## TASK REQUIREMENTS
If a line in the data holds the string "citep", list it.

Dataset records:
★ ★ ★
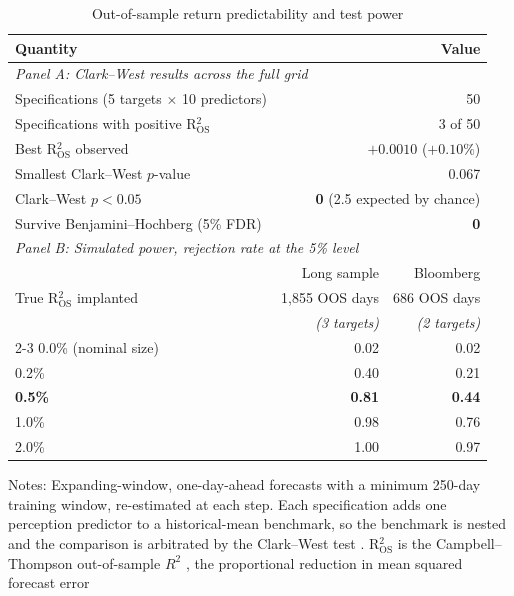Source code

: \documentclass[12pt,a4paper]{article}
\newcommand{\compact}{\setlength{\tabcolsep}{3.5pt}\small}
\begin{document}
\begin{table}[htbp]
\centering
\caption{Out-of-sample return predictability and test power}
\label{tab:efficiency_power}
\begin{threeparttable}
\compact
\begin{tabular}{lrr}
\toprule
Quantity & \multicolumn{2}{r}{Value} \\
\midrule
\multicolumn{3}{l}{\textit{Panel A: Clark--West results across the full grid}} \\
\addlinespace
Specifications (5 targets $\times$ 10 predictors) & \multicolumn{2}{r}{50} \\
Specifications with positive R$^2_{\text{OS}}$ & \multicolumn{2}{r}{3 of 50} \\
Best R$^2_{\text{OS}}$ observed & \multicolumn{2}{r}{$+0.0010$ \quad ($+0.10\%$)} \\
Smallest Clark--West $p$-value & \multicolumn{2}{r}{0.067} \\
Clark--West $p < 0.05$ & \multicolumn{2}{r}{\textbf{0} \quad (2.5 expected by chance)} \\
Survive Benjamini--Hochberg (5\% FDR) & \multicolumn{2}{r}{\textbf{0}} \\
\midrule
\multicolumn{3}{l}{\textit{Panel B: Simulated power, rejection rate at the 5\% level}} \\
\addlinespace
 & Long sample & Bloomberg \\
True R$^2_{\text{OS}}$ implanted & 1,855 OOS days & 686 OOS days \\
 & \textit{(3 targets)} & \textit{(2 targets)} \\
\cmidrule(lr){2-3}
0.0\% (nominal size) & 0.02 & 0.02 \\
0.2\% & 0.40 & 0.21 \\
\textbf{0.5\%} & \textbf{0.81} & \textbf{0.44} \\
1.0\% & 0.98 & 0.76 \\
2.0\% & 1.00 & 0.97 \\
\bottomrule
\end{tabular}
\begin{tablenotes}
\footnotesize
\item Notes: Expanding-window, one-day-ahead forecasts with a minimum 250-day
training window, re-estimated at each step. Each specification adds one
perception predictor to a historical-mean benchmark, so the benchmark is nested
and the comparison is arbitrated by the Clark--West test \citep{clark2007}.
R$^2_{\text{OS}}$ is the Campbell--Thompson out-of-sample $R^2$
\citep{campbell2008}, the proportional reduction in mean squared forecast error

\end{tablenotes}
\end{threeparttable}
\end{table}
\end{document}
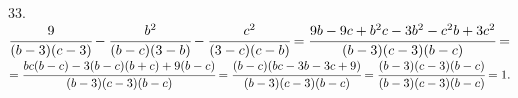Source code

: 33. $\cfrac{9}{(b-3)(c-3)}-\cfrac{b^2}{(b-c)(3-b)}-\cfrac{c^2}{(3-c)(c-b)}=\cfrac{9b-9c+b^2c-3b^2-c^2b+3c^2}{(b-3)(c-3)(b-c)}=$\\$=
\cfrac{bc(b-c)-3(b-c)(b+c)+9(b-c)}{(b-3)(c-3)(b-c)}=\cfrac{(b-c)(bc-3b-3c+9)}{(b-3)(c-3)(b-c)}=\cfrac{(b-3)(c-3)(b-c)}{(b-3)(c-3)(b-c)}=1.$\\
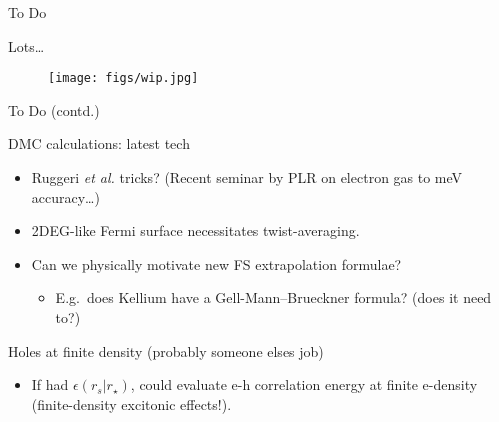 \documentclass[10pt, pdf, hyperref={draft}, usenames, dvipsnames]{beamer}
\begin{document}


\begin{frame}{To Do}

\begin{block}{Lots\ldots}
 \begin{figure}[H]
   \centering
   \texttt{[image: figs/wip.jpg]}
 \end{figure}
\end{block}

\end{frame}

\begin{frame}{To Do (contd.)}

  \begin{block}{DMC calculations: latest tech}
    \begin{itemize}
      \item Ruggeri \textit{et al.} tricks? (Recent seminar by PLR on electron gas to
      meV accuracy\ldots)
      \item 2DEG-like Fermi surface necessitates twist-averaging.
      \item Can we physically motivate new FS extrapolation formulae?
      \begin{itemize}
        \item E.g.~does Kellium have a Gell-Mann--Brueckner formula? (does it need to?)
      \end{itemize}
    \end{itemize}
  \end{block}

  \begin{block}{Holes at finite density (probably someone elses job)}
    \begin{itemize}
      \item If had $\epsilon(r_s|r_{\star})$, could evaluate e-h correlation
      energy at finite e-density (finite-density excitonic effects!).
    \end{itemize}
  \end{block}
\end{frame}

\end{document}
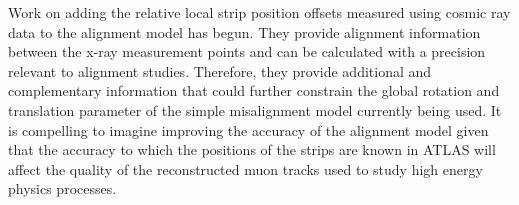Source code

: Work on adding the relative local strip position offsets measured using cosmic ray data to the alignment model has begun. They provide alignment information between the x-ray measurement points and can be calculated with a precision relevant to alignment studies. Therefore, they provide additional and complementary information that could further constrain the global rotation and translation parameter of the simple misalignment model currently being used. It is compelling to imagine improving the accuracy of the alignment model given that the accuracy to which the positions of the strips are known in ATLAS will affect the quality of the reconstructed muon tracks used to study high energy physics processes.


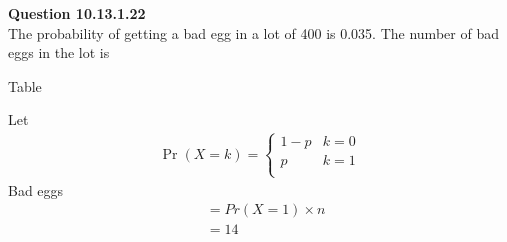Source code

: \documentclass[journal,12pt,onecolumn]{IEEEtran}       \def\inputGnumericTable{}                                 %
\begin{document}
\let\pr\mathbf




\vspace{3cm}



\bigskip

\renewcommand{\thefigure}{\theenumi}
\renewcommand{\thetable}{\theenumi}


\textbf{Question 10.13.1.22}\\
The probability of getting a bad egg in a lot of 400 is 0.035. The number of bad eggs in the lot is
\solution
\begin{table}[!ht]
	
	\caption{Table}
	\label{tab:ncert/10/13/1/22/}	
\end{table}
Let 
\begin{align}
\Pr(X=k) = 
\begin{cases}
 1-p & k=0\\
p & k=1\\
\end{cases}
\end{align}	
Bad eggs
\begin{align}
&=Pr(X=1)\times{n}\\
&= 14
\end{align}   
\end{document}
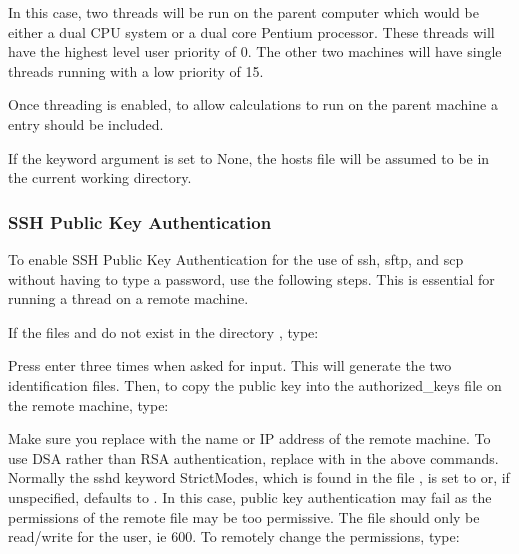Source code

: In this case, two threads will be run on the parent computer which would be either a dual
CPU system or a dual core 
 Pentium processor.  These threads will have the
highest level user priority of 0.  The other two machines will have single threads running
with a low priority of 15.

Once threading is enabled, to allow calculations to run on the parent machine a 
entry should be included.


If the keyword argument 
 is set to None, the hosts file will be assumed to be in the
current working directory.


\subsubsection{SSH Public Key Authentication}

To enable SSH Public Key Authentication for the use of ssh, sftp, and scp without having to
type a password, use the following steps.  This is essential for running a thread on a
remote machine.

If the files 
 and 
 do not exist in the directory 
, type:



Press enter three times when asked for input.  This will generate the two identification
files.  Then, to copy  the public key into the authorized\_keys file on the remote machine,
type:



Make sure you replace 
 with the name or IP address of the remote machine.  To use
DSA rather than RSA authentication, replace 
 with 
 in the above commands.
Normally the sshd keyword StrictModes, which is found in the file 
, is
set to 
 or, if unspecified, defaults to 
.  In this case, public key authentication
may fail as the permissions of the remote file 
 may be too
permissive.  The file should only be read/write  for the user, ie 600.  To remotely change
the permissions, type:



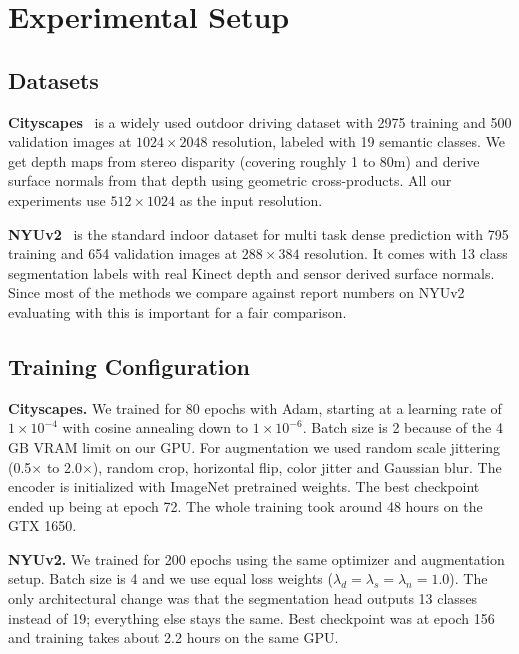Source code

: \documentclass[journal, onecolumn]{IEEEtran}
\begin{document}
\section{Experimental Setup}

\subsection{Datasets}

\textbf{Cityscapes}~\cite{Cordts2016Cityscapes} is a widely used outdoor driving dataset with 2975 training and 500 validation images at $1024\times2048$ resolution, labeled with 19 semantic classes. We get depth maps from stereo disparity (covering roughly 1 to 80m) and derive surface normals from that depth using geometric cross-products. All our experiments use $512\times1024$ as the input resolution.

\textbf{NYUv2}~\cite{silberman2012nyu} is the standard indoor dataset for multi task dense prediction with 795 training and 654 validation images at $288\times384$ resolution. It comes with 13 class segmentation labels with real Kinect depth and sensor derived surface normals. Since most of the methods we compare against report numbers on NYUv2 evaluating with this is important for a fair comparison.

\subsection{Training Configuration}

\textbf{Cityscapes.} We trained for 80 epochs with Adam, starting at a learning rate of $1 \times 10^{-4}$ with cosine annealing down to $1 \times 10^{-6}$. Batch size is 2 because of the 4 GB VRAM limit on our GPU. For augmentation we used random scale jittering (0.5$\times$ to 2.0$\times$), random crop, horizontal flip, color jitter and Gaussian blur. The encoder is initialized with ImageNet pretrained weights. The best checkpoint ended up being at epoch 72. The whole training took around 48 hours on the GTX 1650.

\textbf{NYUv2.} We trained for 200 epochs using the same optimizer and augmentation setup. Batch size is 4 and we use equal loss weights ($\lambda_d = \lambda_s = \lambda_n = 1.0$). The only architectural change was that the segmentation head outputs 13 classes instead of 19; everything else stays the same. Best checkpoint was at epoch 156 and training takes about 2.2 hours on the same GPU.
\end{document}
★ ★ ★
## EXERCISE RESULT
and the comparison is arbitrated by the Clark--West test \citep{clark2007}.
\citep{campbell2008}, the proportional reduction in mean squared forecast error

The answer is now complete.